## Goal of the exercise
All entries are to be copied exactly, with pictures removed.

## Given entries
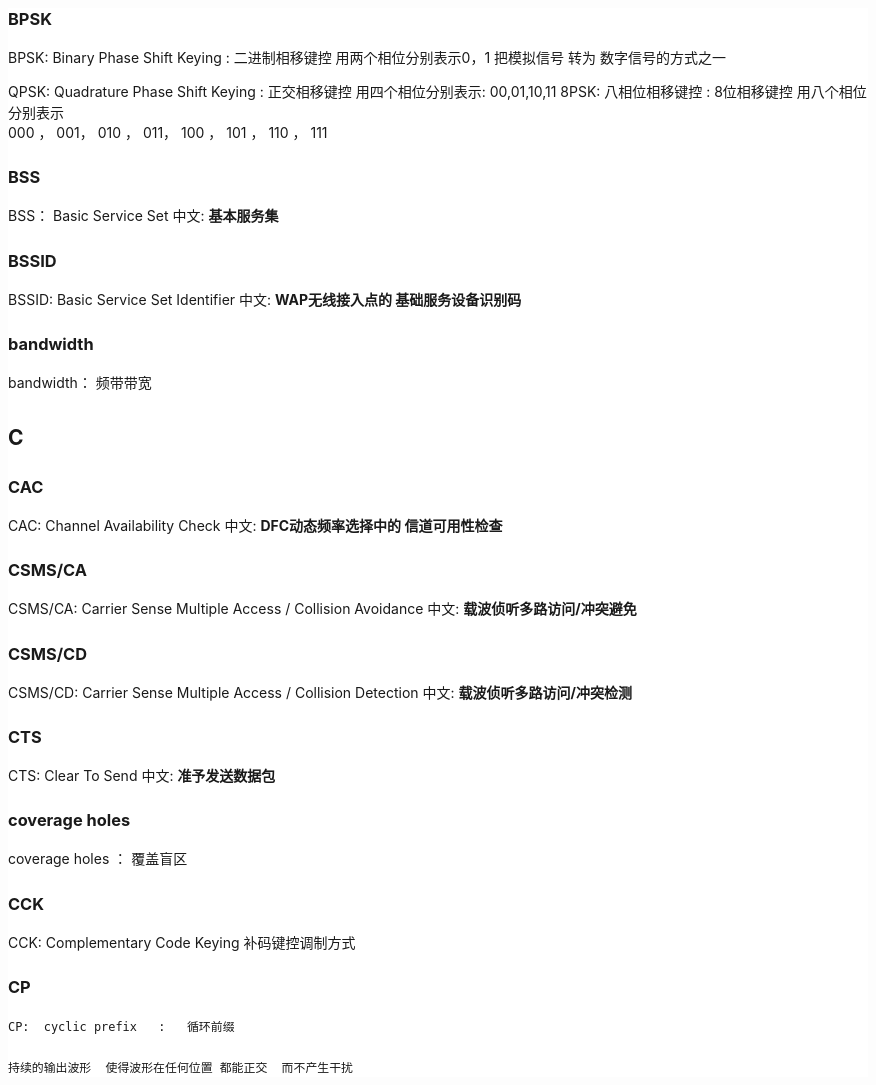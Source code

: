 
### BPSK
BPSK: Binary Phase Shift Keying :  二进制相移键控   用两个相位分别表示0，1
把模拟信号 转为  数字信号的方式之一

QPSK: Quadrature Phase Shift Keying  :  正交相移键控 用四个相位分别表示: 00,01,10,11
8PSK:  八相位相移键控   :     8位相移键控   用八个相位分别表示  
000 ， 001， 010 ， 011， 100 ， 101 ， 110 ， 111


### BSS
BSS：  Basic Service Set
中文:   **基本服务集**



### BSSID
BSSID:  Basic Service Set Identifier 
中文:   **WAP无线接入点的 基础服务设备识别码**

### bandwidth
bandwidth： 频带带宽 


## C

### CAC
CAC:   Channel Availability Check
中文:   **DFC动态频率选择中的 信道可用性检查**

### CSMS/CA
CSMS/CA:  Carrier Sense Multiple Access / Collision Avoidance
中文:   **载波侦听多路访问/冲突避免**


### CSMS/CD
CSMS/CD:  Carrier Sense Multiple Access / Collision Detection
中文:   **载波侦听多路访问/冲突检测**

### CTS
CTS:   Clear To Send
中文:   **准予发送数据包**


### coverage holes
 coverage holes ：  覆盖盲区

### CCK
CCK:  Complementary Code Keying   补码键控调制方式

### CP
```
CP:  cyclic prefix   :   循环前缀

持续的输出波形  使得波形在任何位置 都能正交  而不产生干扰
```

## Response to this exercise
Source code

: 
### BPSK
BPSK: Binary Phase Shift Keying :  二进制相移键控   用两个相位分别表示0，1
把模拟信号 转为  数字信号的方式之一

QPSK: Quadrature Phase Shift Keying  :  正交相移键控 用四个相位分别表示: 00,01,10,11
8PSK:  八相位相移键控   :     8位相移键控   用八个相位分别表示  
000 ， 001， 010 ， 011， 100 ， 101 ， 110 ， 111


### BSS
BSS：  Basic Service Set
中文:   **基本服务集**



### BSSID
BSSID:  Basic Service Set Identifier 
中文:   **WAP无线接入点的 基础服务设备识别码**

### bandwidth
bandwidth： 频带带宽 


## C

### CAC
CAC:   Channel Availability Check
中文:   **DFC动态频率选择中的 信道可用性检查**

### CSMS/CA
CSMS/CA:  Carrier Sense Multiple Access / Collision Avoidance
中文:   **载波侦听多路访问/冲突避免**


### CSMS/CD
CSMS/CD:  Carrier Sense Multiple Access / Collision Detection
中文:   **载波侦听多路访问/冲突检测**

### CTS
CTS:   Clear To Send
中文:   **准予发送数据包**


### coverage holes
 coverage holes ：  覆盖盲区

### CCK
CCK:  Complementary Code Keying   补码键控调制方式

### CP
```
CP:  cyclic prefix   :   循环前缀

持续的输出波形  使得波形在任何位置 都能正交  而不产生干扰
```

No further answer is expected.